Park Se-Jun, Park Jin-Sung, Kang Dong-Ho, Kang Minwook, Jung Kyunghun, Lee Chong-Suh
Department of Orthopedic Surgery, Spine Center, Samsung Medical Center, Sungkyunkwan University School of Medicine, Seoul, Korea.
Department of Orthopedic Surgery, Haeundae Bumin Hospital, Busan, Korea.
Neurospine. 2024 Dec;21(4):1080-1090. doi: 10.14245/ns.2448734.367. Epub 2024 Dec 31.
To identify the risk factors for proximal junctional failure (PJF) after adult spinal deformity (ASD) surgery despite ideal sagittal correction according to age-adjusted alignment target.

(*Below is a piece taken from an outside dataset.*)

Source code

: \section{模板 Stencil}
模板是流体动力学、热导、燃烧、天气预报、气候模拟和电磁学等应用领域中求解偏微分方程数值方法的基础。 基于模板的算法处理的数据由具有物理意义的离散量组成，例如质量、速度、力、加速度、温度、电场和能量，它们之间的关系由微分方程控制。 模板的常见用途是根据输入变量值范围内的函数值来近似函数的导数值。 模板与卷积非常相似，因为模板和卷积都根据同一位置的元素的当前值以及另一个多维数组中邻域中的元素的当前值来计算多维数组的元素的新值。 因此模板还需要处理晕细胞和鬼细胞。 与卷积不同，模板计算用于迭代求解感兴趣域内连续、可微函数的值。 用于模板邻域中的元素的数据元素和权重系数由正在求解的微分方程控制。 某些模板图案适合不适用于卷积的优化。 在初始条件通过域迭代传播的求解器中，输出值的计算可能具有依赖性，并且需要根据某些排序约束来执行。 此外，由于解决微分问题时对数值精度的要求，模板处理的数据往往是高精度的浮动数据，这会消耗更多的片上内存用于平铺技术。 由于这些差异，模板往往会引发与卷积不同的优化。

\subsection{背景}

The study included patients who underwent low thoracic to pelvic fusion for ASD and obtained ideal correction according to age-adjusted pelvic incidence minus lumbar lordosis. PJF was defined either radiographically as a proximal junctional angle (PJA) of >28° plus a difference in PJA of >22° or clinically as revision surgery for proximal junctional complications. Clinical and radiographic variables were assessed to identify the risk factors for PJF.

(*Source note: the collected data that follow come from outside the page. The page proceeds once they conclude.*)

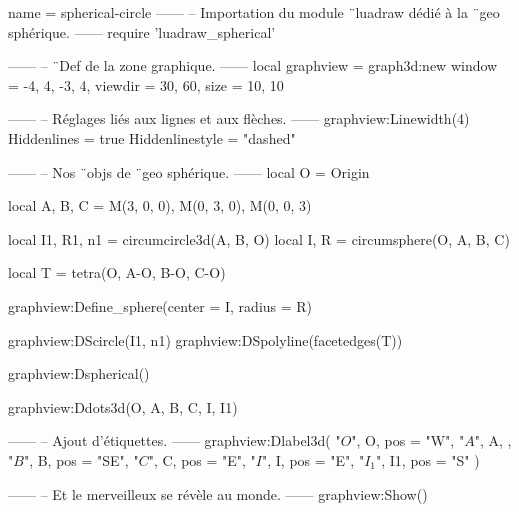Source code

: \documentclass{standalone}
\begin{document}
\begin{luadraw}{name = spherical-circle}
------
-- Importation du module ¨luadraw dédié à la ¨geo sphérique.
------
require 'luadraw_spherical'

------
-- ¨Def de la zone graphique.
------
local graphview = graph3d:new{
  window  = {-4, 4, -3, 4},
  viewdir = {30, 60},
  size    = {10, 10}
}

------
-- Réglages liés aux lignes et aux flèches.
------
graphview:Linewidth(4)
Hiddenlines     = true
Hiddenlinestyle = "dashed"

------
-- Nos ¨objs de ¨geo sphérique.
------
local O = Origin

local A, B, C = M(3, 0, 0), M(0, 3, 0), M(0, 0, 3)

local I1, R1, n1 = circumcircle3d(A, B, O)
local I, R       = circumsphere(O, A, B, C)

local T = tetra(O, A-O, B-O, C-O)

graphview:Define_sphere({center = I, radius = R})

graphview:DScircle({I1, n1})
graphview:DSpolyline(facetedges(T))

graphview:Dspherical()

graphview:Ddots3d({O, A, B, C, I, I1})

------
-- Ajout d'étiquettes.
------
graphview:Dlabel3d(
  "$O$", O, {pos = "W"},
  "$A$", A, {},
  "$B$", B, {pos = "SE"},
  "$C$", C, {pos = "E"},
  "$I$", I, {pos = "E"},
  "$I_1$", I1, {pos = "S"}
)

------
-- Et le merveilleux se révèle au monde.
------
graphview:Show()
\end{luadraw}
\end{document}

The final study cohort consisted of 196 patients, of whom 170 were women (86.7%), with an average age of 68.3 years. During mean follow-up duration of 45.9 months, PJF occurred in 43 patients (21.9%). Multivariate logistic regression analysis revealed that old age (odds ratio [OR], 1.063; 95% confidence interval [CI], 1.001-1.129; p=0.046), large preoperative sagittal vertical axis (OR, 1.007; 95% CI, 1.001-1.013; p=0.024), nonuse of a transverse process (TP) hook (OR, 5.556; 95% CI, 1.205-19.621; p=0.028), and high lumbar distribution index (LDI) (OR, 1.136; 95% CI, 1.109-1.164; p<0.001) were significant risk factors for PJF development.
A sizeable proportion of patients (21.9%) developed PJF despite achieving ideal sagittal correction. Using TP hooks with avoiding excessive LDI can be helpful to further mitigate the risk of PJF development in this patient group.

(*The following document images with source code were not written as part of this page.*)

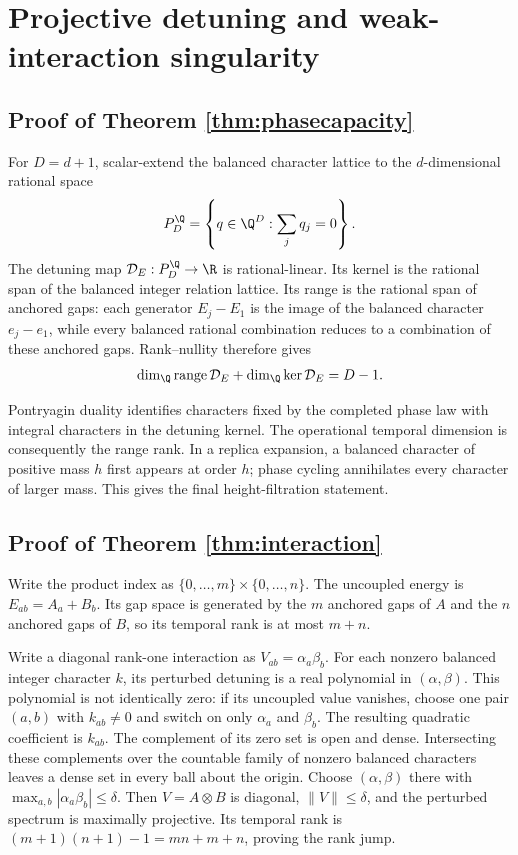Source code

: \section{Projective detuning and weak-interaction singularity}

\subsection{Proof of Theorem \ref{thm:phasecapacity}}

For $D=d+1$, scalar-extend the balanced character lattice to the
$d$-dimensional rational space
\[
 P_D^{\Q}=\left\{q\in\Q^D:\sum_jq_j=0\right\}.
\]
The detuning map $\mathcal D_E:P_D^{\Q}\to\R$ is rational-linear.  Its
kernel is the rational span of the balanced integer relation lattice.  Its
range is the rational span of anchored gaps: each generator $E_j-E_1$ is the
image of the balanced character $e_j-e_1$, while every balanced rational
combination reduces to a combination of these anchored gaps.  Rank--nullity
therefore gives
\[
 \dim_{\Q}\operatorname{range}\mathcal D_E+
 \dim_{\Q}\ker\mathcal D_E=D-1.
\]

Pontryagin duality identifies characters fixed by the completed phase law
with integral characters in the detuning kernel.  The operational temporal
dimension is consequently the range rank.  In a replica expansion, a
balanced character of positive mass $h$ first appears at order $h$; phase
cycling annihilates every character of larger mass.  This gives the final
height-filtration statement.

\subsection{Proof of Theorem \ref{thm:interaction}}

Write the product index as
$\{0,\ldots,m\}\times\{0,\ldots,n\}$.  The uncoupled energy is
$E_{ab}=A_a+B_b$.  Its gap space is generated by the $m$ anchored gaps of
$A$ and the $n$ anchored gaps of $B$, so its temporal rank is at most $m+n$.

Write a diagonal rank-one interaction as
$V_{ab}=\alpha_a\beta_b$.  For each nonzero balanced integer character $k$,
its perturbed detuning is a real polynomial in $(\alpha,\beta)$.  This
polynomial is not identically zero: if its uncoupled value vanishes, choose
one pair $(a,b)$ with $k_{ab}\ne0$ and switch on only $\alpha_a$ and
$\beta_b$.  The resulting quadratic coefficient is $k_{ab}$.  The complement
of its zero set is open and dense.  Intersecting these complements over the
countable family of nonzero balanced characters leaves a dense set in every
ball about the origin.  Choose $(\alpha,\beta)$ there with
$\max_{a,b}|\alpha_a\beta_b|\le\delta$.  Then $V=A\otimes B$ is diagonal,
$\|V\|\le\delta$, and the perturbed spectrum is maximally projective.  Its
temporal rank is $(m+1)(n+1)-1=mn+m+n$, proving the rank jump.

确定成人脊柱畸形(ASD)手术后近端交界性失败(PJF)的危险因素,尽管根据年龄调整的矢状面矫正目标已实现理想的矢状面矫正。
该研究纳入了因ASD接受下胸椎至骨盆融合术且根据年龄调整的骨盆入射角减去腰椎前凸获得理想矫正的患者。PJF在影像学上定义为近端交界角(PJA)>28°加上PJA差值>22°,或在临床上定义为因近端交界性并发症进行翻修手术。评估临床和影像学变量以确定PJF的危险因素。
最终研究队列包括196例患者,其中170例为女性(86.7%),平均年龄68.3岁。在平均45.9个月的随访期间,43例患者(21.9%)发生了PJF。多因素逻辑回归分析显示,高龄(比值比[OR],1.063;95%置信区间[CI],1.001 - 1.129;p = 0.046)、术前矢状面垂直轴较大(OR,1.007;95%CI,1.001 - 1.013;p = 0.024)、未使用横突(TP)钩(OR,5.556;95%CI,1.205 - 19.621;p = 0.028)和高腰椎分布指数(LDI)(OR,1.136;95%CI,1.109 - 1.164;p < 0.001)是PJF发生的显著危险因素。
尽管实现了理想的矢状面矫正,但仍有相当比例的患者(21.9%)发生了PJF。使用TP钩并避免过高的LDI有助于进一步降低该患者群体发生PJF的风险。